'The peculiar grace of a Shaker chair is that an Angel might sit on  it'

Northern Ballet's programme presented at the Linbury Studio this week featured the work of five different choreographers. The company is notable for its excellent male dancers. I found its female dancers more athletic than aesthetic, and I felt they needed refinement. Perhaps, because they are working almost entirely in a male dominated movement environment, their look has become more masculine. There is nothing wrong with this in theory, but in practice, a certain dimension of expression is lost.

Mark Godden's piece, Angels in the Architecture, based upon the Shakers, a religious sect related to the Quakers and sometimes called 'shaking Quakers', was set to Copland's 'Appalachian Spring'. During the mid nineteenth century, an 'Era of Manifestation' among the Shakers produced a golden age of art, from dance to furniture design. Godden must have realized that he was treading in the footsteps of Martha Graham's classic creation, and that fact unavoidably would invite comparison. Actually, although the costumes were similar, the steps were quite different. I loved the lightness of Godden's dances, the flowing costumes with their multiple uses, and the play around the straight-backed chairs. I felt it would have been a joy to leap onto the stage and join in. I did question his use of props. The Shakers evidently did invent the flat broom, but the brooms were too intrusive and inauthentic looking for the period.

Christopher Hampson's, Perpetuum Mobile, to Bach's 'Violin Concerto in E Major' was a strong and sophisticated work, turning Bach's musical structures, such as counterpoint and fugue, into visual structures. It was performed with the precision of Bach and a drive which pulsated through the music, though without Bach's elegance.

Demis Volpi's Little Monsters, to a trilogy of songs by Elvis, was brought to life by a technically strong and humourous pas de deux danced by Dreda Blow and Joseph Taylor. It needed a few peaks of excitement: an accidental musical intruder or a dance to no music, of which there was a tiny experiment.

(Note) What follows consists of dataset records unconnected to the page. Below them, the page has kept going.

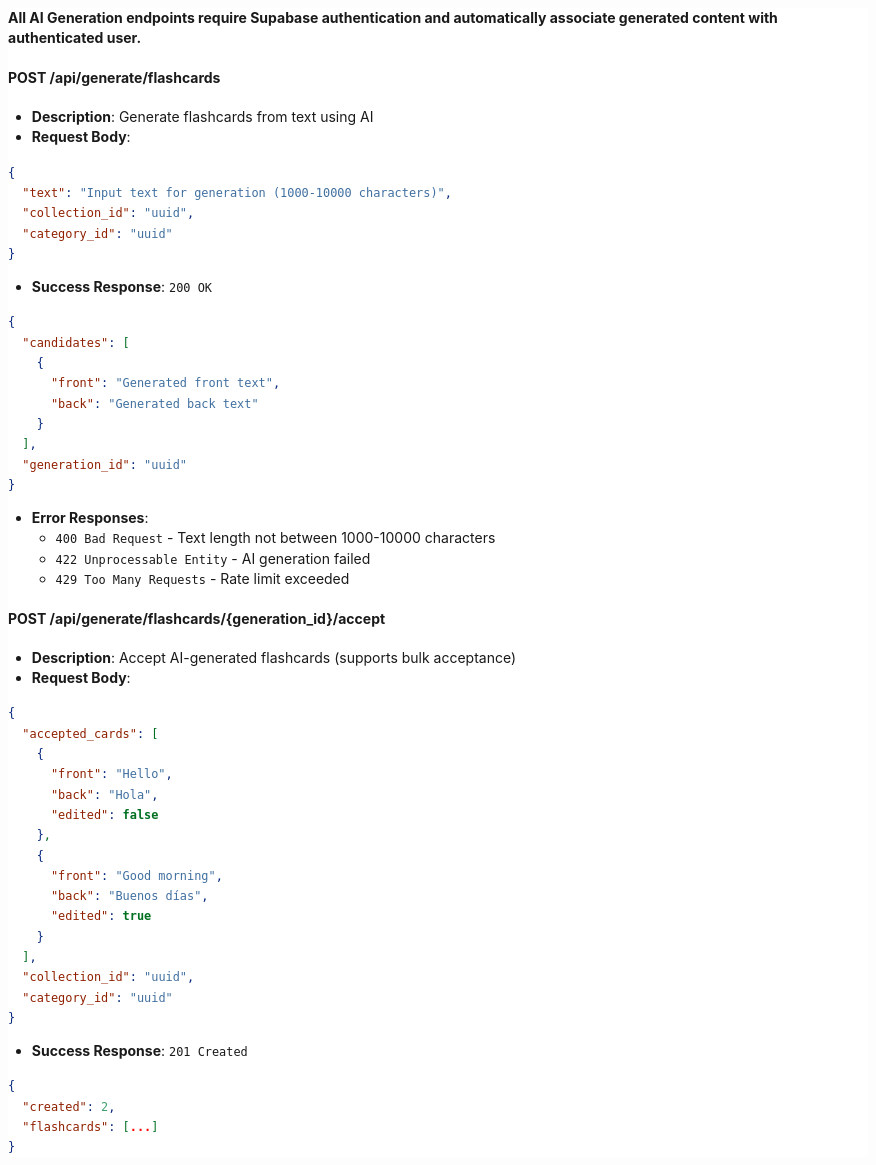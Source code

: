 **All AI Generation endpoints require Supabase authentication and automatically associate generated content with authenticated user.**

#### POST /api/generate/flashcards
- **Description**: Generate flashcards from text using AI
- **Request Body**:
```json
{
  "text": "Input text for generation (1000-10000 characters)",
  "collection_id": "uuid",
  "category_id": "uuid"
}
```
- **Success Response**: `200 OK`
```json
{
  "candidates": [
    {
      "front": "Generated front text",
      "back": "Generated back text"
    }
  ],
  "generation_id": "uuid"
}
```
- **Error Responses**:
  - `400 Bad Request` - Text length not between 1000-10000 characters
  - `422 Unprocessable Entity` - AI generation failed
  - `429 Too Many Requests` - Rate limit exceeded

#### POST /api/generate/flashcards/{generation_id}/accept
- **Description**: Accept AI-generated flashcards (supports bulk acceptance)
- **Request Body**:
```json
{
  "accepted_cards": [
    {
      "front": "Hello",
      "back": "Hola",
      "edited": false
    },
    {
      "front": "Good morning", 
      "back": "Buenos días",
      "edited": true
    }
  ],
  "collection_id": "uuid",
  "category_id": "uuid"
}
```
- **Success Response**: `201 Created`
```json
{
  "created": 2,
  "flashcards": [...]
}
```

I thought that Jonathan Watkins' A Northern Trilogy was not a fully- fledged piece. Dancing to the spoken words of Stanley Holloway presented a lively contrast, and the recipe for yorkshire pudding was delightful – 'you had to put the angel into the mix'. The solo by Kevin Poeung was accomplished, though the literal use of the words by Watkins became a little dull, and overall the choreography could be expanded.

Finally, The Architect by Kenneth Tindall  offered some exciting, virtuoso male dancing. It contained some unusual pas de deux with the men, as well as the women, and some daring leaps. The design sense of the dance was indeed architectural and ambitious, but the potential of the columns was not fully explored. The work as a whole may have required more contrast, not only of pace, but of sensitivity or kind of movement.

The company excelled in the ensemble variations. I felt there was an unevenness between the works, and, within the works, lack of contrast: some of the choreography was repetitive, and lacked a feminine dimension. Unisex dancing is often beautiful, but it isn't the same as staging male and female bodies. The men seemed more graceful and at home in their bodies than the women. Please can someone give the women in the company more flattering pointe shoes. They're too heavy. Finally, there were poor programme notes and one would have to know the performers to single them out for praise. Pictures and biographies would be helpful.